Home > Reviews > Live Reviews > 27/06/2011 | Cyndi Lauper – Colston Hall, Bristol

27/06/2011 | Cyndi Lauper – Colston Hall, Bristol

Lisa Ward


Touring with her album Memphis Blues, Cyndi bursts into Colston Hall filled with energy. After offering spirits to the stage (and similarly splashing a fair bit of liquid on her band) she begins by running along the stage and belting out Just Your Fool. It soon becomes clear that whilst the genre might have shifted, her attitude and charisma is very much in tact. Thrashing her arms, Cyndi is backed by a talented band but it’s her who conducts the show and as she hits every note in Shattered Dreams it becomes apparent that tonight is going to pack a punch.

She might be presenting another album of covers, but just as with At Last she delivers them with her own unique twist, the blues becoming upbeat and uplifting. There are some who seem relieved when the opening beats of She Bop chime out, but this too is doused with the flavour of blues, a distinctive take on an early classic. At this point Cyndi descends on the audience, spotting an empty seat amid the rows and climbing on it to complete the song, removing the divide between artist and crowd.

Cyndi talks between songs, giving insight into her world and as she does so, the evening begins to get an intimate vibe despite the size of the venue. ‘Lady that was not a good picture’ she says and laughs as a camera snaps her from the front row, before continuing with a stunning rendition of Albert King’s Don’t Bother Me. The beginning of the set is filled with Memphis Blues tracks, Don’t Cry No More, Crossroads and Early In The Morning all making an appearance, but the second half of the set is very much dedicated to the older songs.
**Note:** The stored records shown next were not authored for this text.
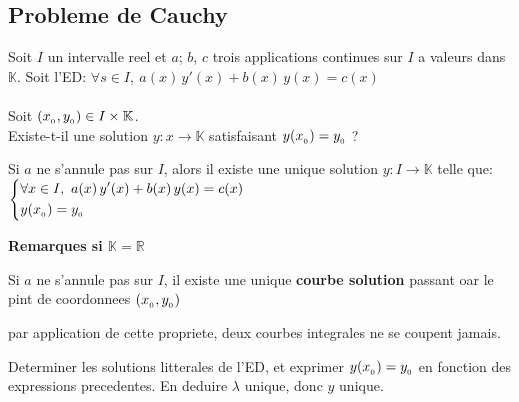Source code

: \documentclass[12pt,twoside,a4paper]{article}
\begin{document}
		\subsection{Probleme de Cauchy}
			Soit $I$ un intervalle reel et $a$; $b$, $c$ trois applications continues sur $I$ a valeurs dans $\mathbb{K}$.
			Soit l'ED: $\forall s\in I,\ a(x)\,y'(x)+b(x)\,y(x)=c(x)$\\
			\\
			Soit $(x_{_{0}},y_{_{0}})\in I\times\mathbb{K}$. \\
			Existe-t-il une solution $y:x\rightarrow\mathbb{K}$ satisfaisant $y(x_{_{0}})=y_{_{0}}$ ?
			\begin{prop}
				Si $a$ ne s'annule pas sur $I$, alors il existe une unique solution $y:I\rightarrow\mathbb{K}$ telle que:\\
				$\left\{\begin{aligned}&\forall x\in I,\ a(x)\,y'(x)+b(x)\,y(x)=c(x)\\&y(x\uu0)=y\uu0\end{aligned}\right.$
			\end{prop}
			\textbf{Remarques si $\mathbb{K=R}$}
			\begin{liste}
				\item Si $a$ ne s'annule pas sur $I$, il existe une unique \textbf{courbe solution} passant oar le pint de coordonnees $(x_{_{0}},y_{_{0}})$
				\item par application de cette propriete, deux courbes integrales ne se coupent jamais.
			\end{liste}
			\begin{preuve}
				Determiner les solutions litterales de l'ED, et exprimer $y(x_{_{0}})=y_{_{0}}$ en fonction des expressions precedentes. En deduire $\lambda$ unique, donc $y$ unique.
			\end{preuve}
\end{document}
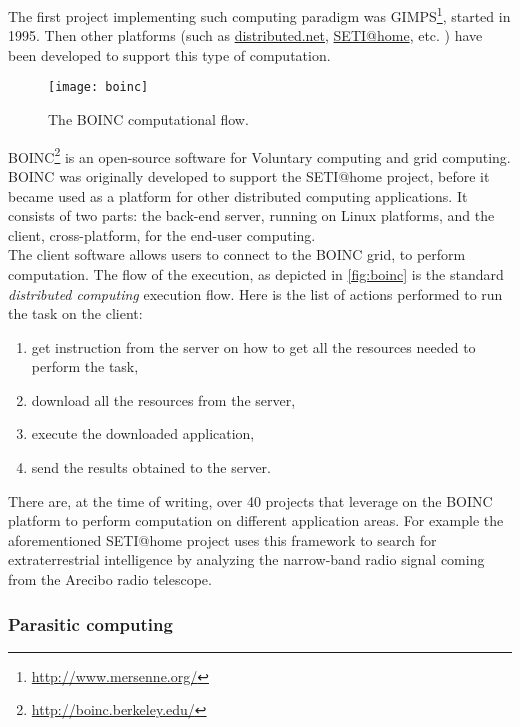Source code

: The first project implementing such computing paradigm was
\ac{GIMPS}\footnote{\url{http://www.mersenne.org/}}, started in 1995. Then other
platforms (such as \href{http://www.distributed.net/}{distributed.net},
\href{http://setiathome.berkeley.edu/}{SETI@home}, etc. ) have been developed to
support this type of computation.

\begin{figure}[htb]
    \centering
    \texttt{[image: boinc]}
    \caption{The \acs{BOINC} computational flow.}
    \label{fig:boinc}
\end{figure}
\acf{BOINC}\footnote{\url{http://boinc.berkeley.edu/}} is an open-source software
for Voluntary computing and grid computing. \ac{BOINC} was originally developed
to support the \acf{SETI@home} project, before it became used as a platform for
other distributed computing applications. It consists of two parts: the back-end
server, running on Linux platforms, and the client, cross-platform, for the
end-user computing.\\

The client software allows users to connect to the \ac{BOINC} grid, to perform
computation. The flow of the execution, as depicted in \autoref{fig:boinc} is
the standard \emph{distributed computing} execution flow.
Here is the list of actions performed to run the task on the client:
\begin{enumerate}
    \item get instruction from the server on how to get all the resources needed
    to perform the task,
    \item download all the resources from the server,
    \item execute the downloaded application,
    \item send the results obtained to the server.
\end{enumerate}

There are, at the time of writing, over 40 projects that leverage on
the \ac{BOINC} platform to perform computation on different application areas.
For example the aforementioned \ac{SETI@home} project uses this framework to
search for extraterrestrial intelligence by analyzing the narrow-band radio
signal coming from the Arecibo radio telescope.


\subsubsection{Parasitic computing}
\label{sec:bg:crowd:auto:parasitic}
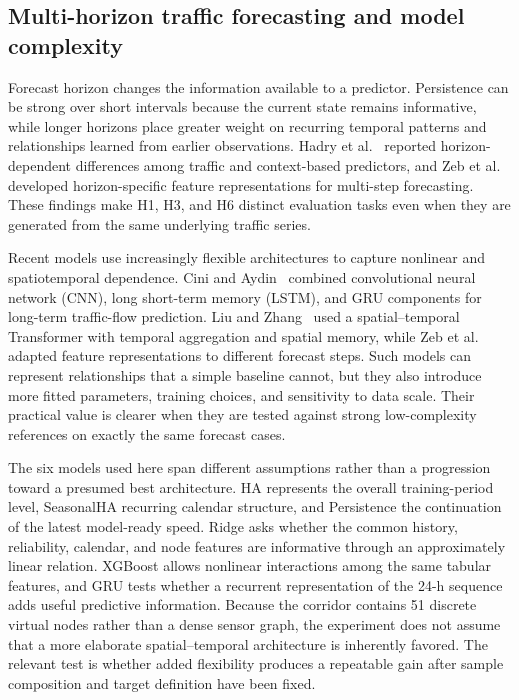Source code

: \documentclass[pdflatex,sn-basic,Numbered]{sn-jnl}
\begin{document}
\subsection{Multi-horizon traffic forecasting and model complexity}
\label{subsec:model-related}

Forecast horizon changes the information available to a predictor. Persistence can be strong over short intervals because the current state remains informative, while longer horizons place greater weight on recurring temporal patterns and relationships learned from earlier observations. Hadry et al.~\cite{Hadry2025TrafficForecasting} reported horizon-dependent differences among traffic and context-based predictors, and Zeb et al.~\cite{Zeb2024FeatureProjection} developed horizon-specific feature representations for multi-step forecasting. These findings make H1, H3, and H6 distinct evaluation tasks even when they are generated from the same underlying traffic series.

Recent models use increasingly flexible architectures to capture nonlinear and spatiotemporal dependence. Cini and Aydin~\cite{Cini2024DeepEnsemble} combined convolutional neural network (CNN), long short-term memory (LSTM), and GRU components for long-term traffic-flow prediction. Liu and Zhang~\cite{Liu2024SpatialTemporalTransformer} used a spatial--temporal Transformer with temporal aggregation and spatial memory, while Zeb et al.~\cite{Zeb2024FeatureProjection} adapted feature representations to different forecast steps. Such models can represent relationships that a simple baseline cannot, but they also introduce more fitted parameters, training choices, and sensitivity to data scale. Their practical value is clearer when they are tested against strong low-complexity references on exactly the same forecast cases.

The six models used here span different assumptions rather than a progression toward a presumed best architecture. HA represents the overall training-period level, SeasonalHA recurring calendar structure, and Persistence the continuation of the latest model-ready speed. Ridge asks whether the common history, reliability, calendar, and node features are informative through an approximately linear relation. XGBoost allows nonlinear interactions among the same tabular features, and GRU tests whether a recurrent representation of the 24-h sequence adds useful predictive information. Because the corridor contains 51 discrete virtual nodes rather than a dense sensor graph, the experiment does not assume that a more elaborate spatial--temporal architecture is inherently favored. The relevant test is whether added flexibility produces a repeatable gain after sample composition and target definition have been fixed.
\end{document}
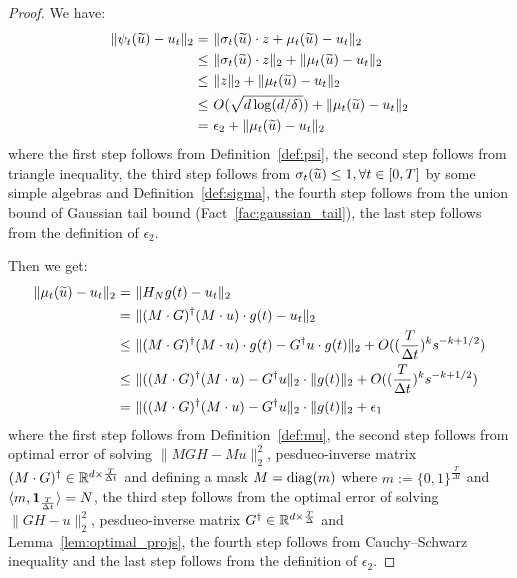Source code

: \begin{proof}
    We have:
    \begin{align*}
        \| \psi_t(\widetilde{u}) - u_t \|_2
        = & ~ \| \sigma_t(\widetilde{u}) \cdot z + \mu_t(\widetilde{u}) - u_t \|_2 \\
        \leq & ~ \| \sigma_t(\widetilde{u}) \cdot z \|_2 + \|  \mu_t(\widetilde{u}) - u_t \|_2 \\
        \leq & ~ \| z \|_2 + \|  \mu_t(\widetilde{u}) - u_t \|_2 \\
        \leq & ~ O( \sqrt{d \log(d/\delta)} ) +  \|  \mu_t(\widetilde{u}) - u_t \|_2 \\
        = & ~ \epsilon_2 + \|  \mu_t(\widetilde{u}) - u_t \|_2
    \end{align*}
    where the first step follows from Definition~\ref{def:psi}, the second step follows from triangle inequality, the third step follows from $\sigma_t(\widetilde{u}) \leq 1, \forall t \in [0, T]$ by some simple algebras and Definition~\ref{def:sigma}, the fourth step follows from the union bound of Gaussian tail bound (Fact~\ref{fac:gaussian_tail}), the last step follows from the definition of $\epsilon_2$.

    Then we get:
    \begin{align*}
        \|  \mu_t(\widetilde{u}) - u_t \|_2
        = & ~ \| H_N g(t) - u_t \|_2 \\
        = & ~ \| (M \cdot G)^\dagger (M \cdot u) \cdot g(t) - u_t \|_2 \\
        \leq & ~ \| (M \cdot G)^\dagger (M \cdot u) \cdot g(t) - G^\dagger u \cdot g(t) \|_2 + O((\frac{T}{\Delta t})^k s^{-k+1/2}) \\
        \leq & ~ \| ((M \cdot G)^\dagger (M \cdot u) - G^\dagger u \|_2 \cdot \| g(t) \|_2 + O((\frac{T}{\Delta t})^k s^{-k+1/2}) \\
        = & ~ \| ((M \cdot G)^\dagger (M \cdot u) - G^\dagger u \|_2 \cdot \| g(t) \|_2 + \epsilon_1
    \end{align*}
    where the first step follows from Definition~\ref{def:mu}, the second step follows from optimal error of solving $\| M G H - M u \|_2^2$, pesdueo-inverse matrix $(M \cdot G)^\dag \in \mathbb{R}^{d \times \frac{T}{\Delta t}}$ and defining a mask $M = \operatorname{diag}(m)$ where $m := \{0, 1\}^{\frac{T}{\Delta t}}$ and $\langle m, {\bf 1}_{\frac{T}{\Delta t}} \rangle = N$, the third step follows from the optimal error of solving $\| G H - u \|_2^2$, pesdueo-inverse matrix $G^\dag \in \mathbb{R}^{d \times \frac{T}{\Delta}}$ and Lemma~\ref{lem:optimal_projs}, the fourth step follows from Cauchy–Schwarz inequality and the last step follows from the definition of $\epsilon_2$.


\end{proof}
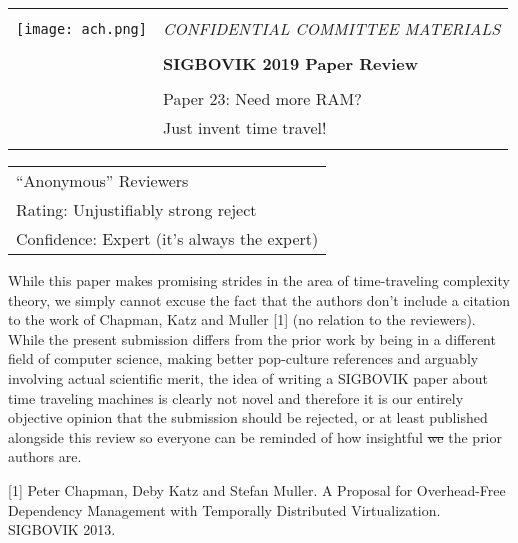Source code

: \documentclass[12pt]{article}
\begin{document}
{\sffamily
\begin{tabular}{ll}
\multirow{3}{*}{\texttt{[image: ach.png]}}\\
& \Large{\em CONFIDENTIAL COMMITTEE MATERIALS} \\
&\\
& \textbf{\Huge{SIGBOVIK 2019 Paper Review}} \\
&\\
& \LARGE{Paper 23: Need more RAM?} \\[0.25em]
& \LARGE{Just invent time travel!} \\
&\\
\hline
\end{tabular}}
\vspace{2em}
\thispagestyle{empty}

{\large\bf
  \begin{tabular}{l}
    ``Anonymous'' Reviewers\\
Rating: Unjustifiably strong reject \\
Confidence: Expert (it's always the expert)\\
\end{tabular}}
\vspace{1em}

While this paper makes promising strides in the area of time-traveling
complexity theory, we simply cannot excuse the fact that the authors
don't include a citation to the work of Chapman, Katz and Muller [1] (no
relation to the reviewers). While the present submission differs from
the prior work by being in a different field of computer science, making
better pop-culture references and arguably involving actual scientific
merit, the idea of writing a SIGBOVIK paper about time traveling machines
is clearly
not novel and therefore it is our entirely objective opinion that the
submission should be rejected, or at least published alongside this
review so everyone can be reminded of how insightful \sout{we} the prior
authors are.

[1] Peter Chapman, Deby Katz and Stefan Muller. A Proposal for
Overhead-Free Dependency Management with Temporally Distributed
Virtualization. SIGBOVIK 2013.
\end{document}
Whether it’s the dulcimer driven All Through The Night or the up tempo The Goonies ‘R’ Good Enough the audience soon find their feet, dancing their way through the end of the show. Pre Time After Time Cyndi questions if the crowd are going to sing along but as she opens it with a verse from Sisters Of Avalon song Fearless there are a few perplexed faces amid the more ardent fans, nevertheless this soon vanishes as the distinctive beats of the cherished song ring out.

Whilst the blues songs go down a storm, it’s the more trademark classics Girls Just Want To Have Fun (during which Cyndi splits the crowd to create her backing vocals) and the timeless anthem True Colors which seem to satisfy the crowd most, many trying to defeat the ever present security who seemed intent on preventing from people dancing in the aisles. Packing every ounce of the show with passion, Cyndi belts out the notes and barely misses a beat, whilst her band have a similar vitality ensuring the tempo drives its way through the set.